Monday, February 23, 2009

Correcting computing's wrongs - road to recovery?

As brilliant as the first microcomputer architects were, there were some early design principles that, as the law of unintended consequences outlines, have seriously hamstrung enterprise computing for years. But the industry is about to get out from under them in a big way.

We're about to hear lots about
"Infrastructure Orchestration", by virtue of Cisco's anticipated entry into the blade market with their "unified computing" strategy. The principle has been known as that of a "computing fabric," first conceived by Vern Brownell, the then-CTO of Goldman Sachs, and later productized by Egenera.

Fundamentally, the concept abstracts-away a server's I/O, disk, storage connectivity, and out-of-band controls, making it a stateless entity. The result is a server with considerably more flexibility (e.g. ability to be re-purposed) and a significant simplification in how groups of these servers are managed.
Just wait 'till this catches on.

A bit of history: How did we get here?
In the early eras of PCs, a number of new technologies arose: in particular there was the IP network, that allowed the CPU to talk to others, and external/networked storage, that externalized (or removed) the dedicated hard drive. Both of these technologies instantly resulted in additional hardware on the motherboard: The Network Interface Card (NIC) for connection to Ethernet, etc., and the Host Bus Adaptor (HBA) for connection to storage. Later on there was another bit of hardware, the on-board controller, that helped monitor/control "out-of-band" aspects of the CPU like power, temperature, performance; this also had its own equivalent of a NIC. These pieces of hardware were sometimes incorporated into the motherboard itself, or sometimes were additional plug-ins.

But each new technology came at an (unwitting) price: they became tightly-bound to the hardware and software. Each had a software driver, usually tied to the O/S. And each usually had its form of addressing -- IP and MAC address for the NIC, and usually the Worldwide Name for the HBA. Often, the NIC and the controller were actually part of the motherboard itself.
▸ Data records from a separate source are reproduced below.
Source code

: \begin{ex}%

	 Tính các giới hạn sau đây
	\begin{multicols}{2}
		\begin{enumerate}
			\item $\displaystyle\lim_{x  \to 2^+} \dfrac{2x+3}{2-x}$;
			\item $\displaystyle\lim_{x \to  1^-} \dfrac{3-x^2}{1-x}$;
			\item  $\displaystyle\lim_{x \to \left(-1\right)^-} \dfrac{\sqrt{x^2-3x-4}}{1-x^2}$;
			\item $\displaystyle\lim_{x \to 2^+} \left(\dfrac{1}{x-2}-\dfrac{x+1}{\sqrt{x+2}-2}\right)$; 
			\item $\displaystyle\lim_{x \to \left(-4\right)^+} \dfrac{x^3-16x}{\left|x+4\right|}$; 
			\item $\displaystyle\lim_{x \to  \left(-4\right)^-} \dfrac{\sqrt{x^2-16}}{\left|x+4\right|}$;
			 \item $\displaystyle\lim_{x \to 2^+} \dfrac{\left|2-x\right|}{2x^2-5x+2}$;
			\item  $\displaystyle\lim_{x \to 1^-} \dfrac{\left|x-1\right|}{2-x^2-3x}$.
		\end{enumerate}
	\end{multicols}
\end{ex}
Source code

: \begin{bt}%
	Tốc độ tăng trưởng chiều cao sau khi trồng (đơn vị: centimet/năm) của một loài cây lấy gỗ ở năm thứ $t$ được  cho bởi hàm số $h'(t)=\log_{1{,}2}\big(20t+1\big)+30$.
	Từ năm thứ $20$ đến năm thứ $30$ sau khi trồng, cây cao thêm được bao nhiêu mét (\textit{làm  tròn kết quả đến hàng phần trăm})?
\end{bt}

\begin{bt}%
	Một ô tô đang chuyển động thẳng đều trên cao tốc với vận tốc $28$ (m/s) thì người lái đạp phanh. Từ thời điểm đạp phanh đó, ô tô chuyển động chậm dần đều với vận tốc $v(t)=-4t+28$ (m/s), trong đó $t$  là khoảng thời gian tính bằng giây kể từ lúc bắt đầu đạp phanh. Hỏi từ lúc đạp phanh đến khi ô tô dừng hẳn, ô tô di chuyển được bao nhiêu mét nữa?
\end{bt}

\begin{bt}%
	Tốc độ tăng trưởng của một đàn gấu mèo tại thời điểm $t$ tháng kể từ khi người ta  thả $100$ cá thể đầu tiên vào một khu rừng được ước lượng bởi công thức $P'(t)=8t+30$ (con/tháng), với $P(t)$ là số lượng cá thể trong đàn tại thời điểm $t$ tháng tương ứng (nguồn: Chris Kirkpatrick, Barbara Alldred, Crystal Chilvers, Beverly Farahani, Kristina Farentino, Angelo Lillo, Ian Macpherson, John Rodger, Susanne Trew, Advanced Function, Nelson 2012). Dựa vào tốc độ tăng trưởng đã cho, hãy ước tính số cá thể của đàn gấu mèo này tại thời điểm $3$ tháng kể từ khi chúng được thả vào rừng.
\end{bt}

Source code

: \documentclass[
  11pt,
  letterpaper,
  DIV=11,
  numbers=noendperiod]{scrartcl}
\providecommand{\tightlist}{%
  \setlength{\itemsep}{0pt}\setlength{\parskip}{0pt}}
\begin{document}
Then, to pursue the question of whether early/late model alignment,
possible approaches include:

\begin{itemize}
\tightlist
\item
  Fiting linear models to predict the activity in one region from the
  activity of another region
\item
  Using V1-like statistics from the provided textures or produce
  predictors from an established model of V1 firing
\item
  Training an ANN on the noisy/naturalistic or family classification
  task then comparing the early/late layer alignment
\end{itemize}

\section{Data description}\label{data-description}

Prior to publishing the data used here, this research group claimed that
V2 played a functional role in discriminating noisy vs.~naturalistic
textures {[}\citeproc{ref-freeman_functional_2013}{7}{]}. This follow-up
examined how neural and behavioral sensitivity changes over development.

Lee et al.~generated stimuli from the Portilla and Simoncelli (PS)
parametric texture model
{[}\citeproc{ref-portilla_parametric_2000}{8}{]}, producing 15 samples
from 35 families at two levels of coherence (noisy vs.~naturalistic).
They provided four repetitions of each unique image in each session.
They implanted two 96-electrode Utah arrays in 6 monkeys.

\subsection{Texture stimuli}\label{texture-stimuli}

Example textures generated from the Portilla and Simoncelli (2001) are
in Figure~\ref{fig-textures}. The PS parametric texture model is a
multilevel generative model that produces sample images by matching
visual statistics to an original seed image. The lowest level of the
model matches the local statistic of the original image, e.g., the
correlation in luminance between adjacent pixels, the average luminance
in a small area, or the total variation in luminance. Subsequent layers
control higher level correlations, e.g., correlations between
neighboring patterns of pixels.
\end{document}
The result: Servers, their O/S, and sometimes even applications, were tightly-tied to their I/O. Changes to the network or storage meant changing I/O configurations. Changes to the server meant re-defining addresses as well. Every time a physical server had to be configured (or re-configured), the NIC, the HBA and even the controller's IP address had to be configured too. (And, if the server was on a separate network, external switches had to be configured as well).

This all made for an operations nightmare. The Application owners had to work with the O/S owners, who in-turn needed a process to work with Storage and Networking groups. No wonder operational spending is rising.

An alternative model.
Vern Brownell (and others) recognized the source of this complexity and asked whether the compute (CPU, memory, etc.) could be complete disociated or abstrated from the I/O.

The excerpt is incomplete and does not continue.